Sonuç, 2005’ten beri gelişmiş ekonomilerde prodüktivite yerinde sayıyor.

Gomez, işin görünmez hale gelmesinde, finansallaşmanın etkisinin büyük olduğunu söylüyor. Finansallaşmış dünyamızda ekonomi artık, insanları ve süreçleri izleyerek değil, tablolara bakılarak yönetiliyor. Böyle olunca da yöneticiler ve İK, ‘yapılan işe bakarak’ değil işin ‘teknoloji prizmasından yansıyan (ve haliye deforme) görüntüsüne’ bakarak karar veriyor.

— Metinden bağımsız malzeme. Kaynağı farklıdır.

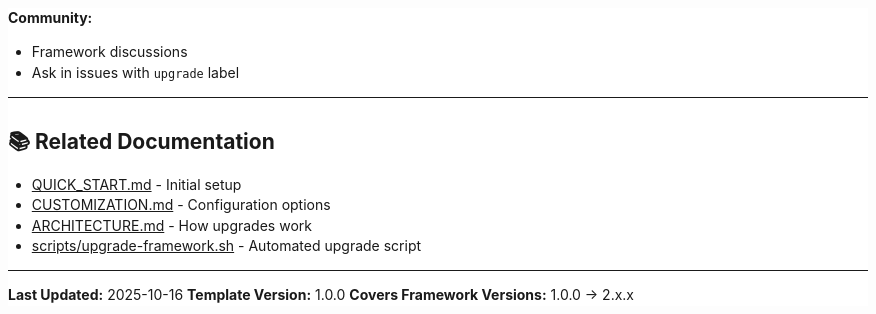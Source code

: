 **Community:**
- Framework discussions
- Ask in issues with `upgrade` label

---

## 📚 Related Documentation

- [QUICK_START.md](QUICK_START.md) - Initial setup
- [CUSTOMIZATION.md](CUSTOMIZATION.md) - Configuration options
- [ARCHITECTURE.md](ARCHITECTURE.md) - How upgrades work
- [scripts/upgrade-framework.sh](../scripts/upgrade-framework.sh) - Automated upgrade script

---

**Last Updated:** 2025-10-16
**Template Version:** 1.0.0
**Covers Framework Versions:** 1.0.0 → 2.x.x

Uzaktan kumandayla yönetim
Psikolojisiyle, statü ve tatmin beklentisiyle, çalışmanın arkasındaki ‘insan’ gözden kaçırılıyor, görünmez hale geliyor. Çalışma (iş, emek) artık sadece performanstan ve verimden (sonuçtan) ibaret hale geldi. Ve tabii hem çalışanın motivasyonu ve verimliliği düştü, hem de süreç olarak yapılan işin.

Yapılan işi süreç tanımlarıyla ve normatif kurallarla belirlemeye ve denetlemeye kalkmadan evvel, işi gözlemlemek (ne iş yapılıyor, kim yapıyor, nasıl yapıyor), ondan sonra değerlendirmek ve nihayet kuralları belirlemek gerekirdi. Bugün yapılan tersidir. (Gomez’den özetliyorum.)

Mesela, tezgâhtarın ne iş yaptığını ve nasıl yaptığını gözlemlemek, sonra iş nasıl daha hızlı ve verimli, yani nasıl daha etkili yapılabilir diye düşünüp, kuralları belirlemek gerekirken… bugün sistem nasıl işliyor? Yönetim (işin nasıl yapıldığını ve nasıl yapılması gerektiğini bildiğini varsayarak) önce kuralları ve hedefleri belirliyor, sonra tezgâhtardan uygulama ve sonuç bekliyor.

Çalışanı sadece giderek katılaşan kurallarla ve sadece ölçülebilir hedeflerle ‘uzaktan yönetmeye’ kalkarsanız, çalışanın işbirliği yapmasını ve şirket projesine katımını temin edemezsiniz.

Karanlıkta kör uçuşu
Peki İK çalışmayı daha ‘görünür’ hale getirmek, daha doğrusu bu körlükten kurtulmak için ne yapmalı?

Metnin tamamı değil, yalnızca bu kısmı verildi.